Task brief - Only the lines below between the ones containing "algorithms on the" and "time to drive.", inclusive, are to be reproduced, each exactly as it stands.

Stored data
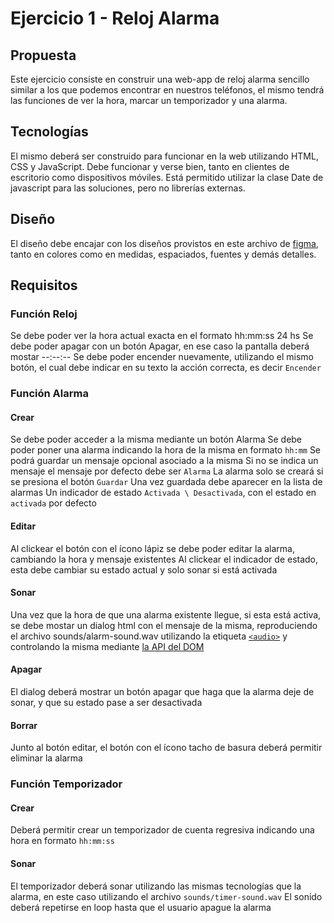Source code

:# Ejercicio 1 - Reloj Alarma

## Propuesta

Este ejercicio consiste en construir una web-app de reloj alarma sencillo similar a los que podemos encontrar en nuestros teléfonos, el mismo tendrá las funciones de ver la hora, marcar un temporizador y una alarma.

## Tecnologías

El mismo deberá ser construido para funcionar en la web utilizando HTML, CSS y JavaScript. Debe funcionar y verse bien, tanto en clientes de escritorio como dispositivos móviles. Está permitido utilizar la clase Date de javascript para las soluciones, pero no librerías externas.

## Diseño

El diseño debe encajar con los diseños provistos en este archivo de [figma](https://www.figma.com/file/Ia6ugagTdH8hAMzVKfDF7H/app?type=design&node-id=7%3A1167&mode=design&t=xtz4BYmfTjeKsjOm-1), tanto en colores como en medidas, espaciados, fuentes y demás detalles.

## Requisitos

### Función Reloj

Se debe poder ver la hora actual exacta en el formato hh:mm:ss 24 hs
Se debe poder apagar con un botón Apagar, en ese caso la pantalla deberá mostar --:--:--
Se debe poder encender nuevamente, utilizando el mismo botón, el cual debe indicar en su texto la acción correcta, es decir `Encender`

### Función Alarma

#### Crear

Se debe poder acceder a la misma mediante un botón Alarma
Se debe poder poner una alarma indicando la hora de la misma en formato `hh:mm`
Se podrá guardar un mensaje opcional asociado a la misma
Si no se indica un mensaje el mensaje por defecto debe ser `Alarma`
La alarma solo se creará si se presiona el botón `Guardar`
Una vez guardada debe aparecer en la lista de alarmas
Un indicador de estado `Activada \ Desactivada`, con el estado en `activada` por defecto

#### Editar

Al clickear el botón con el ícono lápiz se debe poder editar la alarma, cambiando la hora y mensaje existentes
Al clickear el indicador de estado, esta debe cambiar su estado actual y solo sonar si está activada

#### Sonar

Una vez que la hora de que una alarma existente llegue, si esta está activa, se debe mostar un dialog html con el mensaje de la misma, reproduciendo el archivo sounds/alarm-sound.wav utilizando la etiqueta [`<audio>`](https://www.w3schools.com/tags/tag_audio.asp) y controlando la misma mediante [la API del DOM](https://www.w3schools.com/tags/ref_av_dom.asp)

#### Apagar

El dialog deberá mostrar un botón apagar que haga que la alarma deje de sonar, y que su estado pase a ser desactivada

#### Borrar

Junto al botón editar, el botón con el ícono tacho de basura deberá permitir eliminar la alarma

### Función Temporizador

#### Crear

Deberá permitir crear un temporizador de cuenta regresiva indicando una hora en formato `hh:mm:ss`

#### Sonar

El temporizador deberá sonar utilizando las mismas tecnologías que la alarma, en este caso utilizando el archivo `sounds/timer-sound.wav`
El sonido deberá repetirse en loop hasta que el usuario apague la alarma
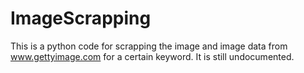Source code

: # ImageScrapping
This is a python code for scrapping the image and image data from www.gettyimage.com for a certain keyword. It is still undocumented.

---

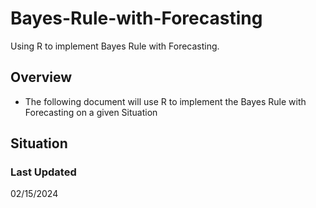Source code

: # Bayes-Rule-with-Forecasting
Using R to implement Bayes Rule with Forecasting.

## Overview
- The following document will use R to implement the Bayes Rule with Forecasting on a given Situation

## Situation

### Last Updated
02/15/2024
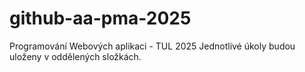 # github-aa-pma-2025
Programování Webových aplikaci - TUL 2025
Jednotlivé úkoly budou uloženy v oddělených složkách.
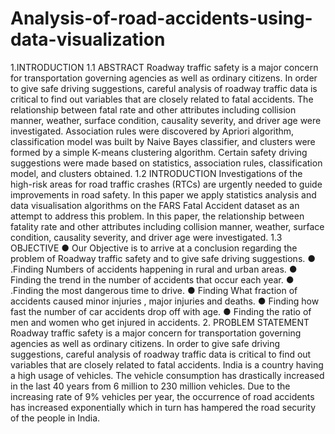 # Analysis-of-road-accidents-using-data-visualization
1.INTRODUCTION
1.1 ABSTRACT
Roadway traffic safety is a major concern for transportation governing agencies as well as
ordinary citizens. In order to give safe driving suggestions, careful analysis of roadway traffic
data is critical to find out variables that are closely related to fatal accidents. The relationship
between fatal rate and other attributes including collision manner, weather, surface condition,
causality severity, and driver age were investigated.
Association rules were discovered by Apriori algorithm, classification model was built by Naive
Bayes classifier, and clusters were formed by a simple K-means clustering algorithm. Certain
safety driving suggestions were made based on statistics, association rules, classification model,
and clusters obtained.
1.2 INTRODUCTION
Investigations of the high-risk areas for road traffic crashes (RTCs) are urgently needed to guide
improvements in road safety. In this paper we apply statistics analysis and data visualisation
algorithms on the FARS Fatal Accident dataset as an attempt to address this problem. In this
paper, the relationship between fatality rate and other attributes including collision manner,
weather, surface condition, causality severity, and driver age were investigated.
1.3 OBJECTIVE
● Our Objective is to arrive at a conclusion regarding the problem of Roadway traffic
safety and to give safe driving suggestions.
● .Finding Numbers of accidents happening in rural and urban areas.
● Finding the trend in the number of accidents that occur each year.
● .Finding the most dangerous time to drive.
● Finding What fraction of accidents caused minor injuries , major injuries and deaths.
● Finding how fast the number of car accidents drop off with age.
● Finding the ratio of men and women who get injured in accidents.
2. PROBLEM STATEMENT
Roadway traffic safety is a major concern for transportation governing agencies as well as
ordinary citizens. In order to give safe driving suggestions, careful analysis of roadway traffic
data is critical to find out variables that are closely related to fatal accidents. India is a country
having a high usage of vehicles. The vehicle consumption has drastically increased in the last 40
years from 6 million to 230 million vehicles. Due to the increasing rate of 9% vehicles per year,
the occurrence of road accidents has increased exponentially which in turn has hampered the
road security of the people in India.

Response to this exercise -
algorithms on the FARS Fatal Accident dataset as an attempt to address this problem. In this
paper, the relationship between fatality rate and other attributes including collision manner,
weather, surface condition, causality severity, and driver age were investigated.
1.3 OBJECTIVE
● Our Objective is to arrive at a conclusion regarding the problem of Roadway traffic
safety and to give safe driving suggestions.
● .Finding Numbers of accidents happening in rural and urban areas.
● Finding the trend in the number of accidents that occur each year.
● .Finding the most dangerous time to drive.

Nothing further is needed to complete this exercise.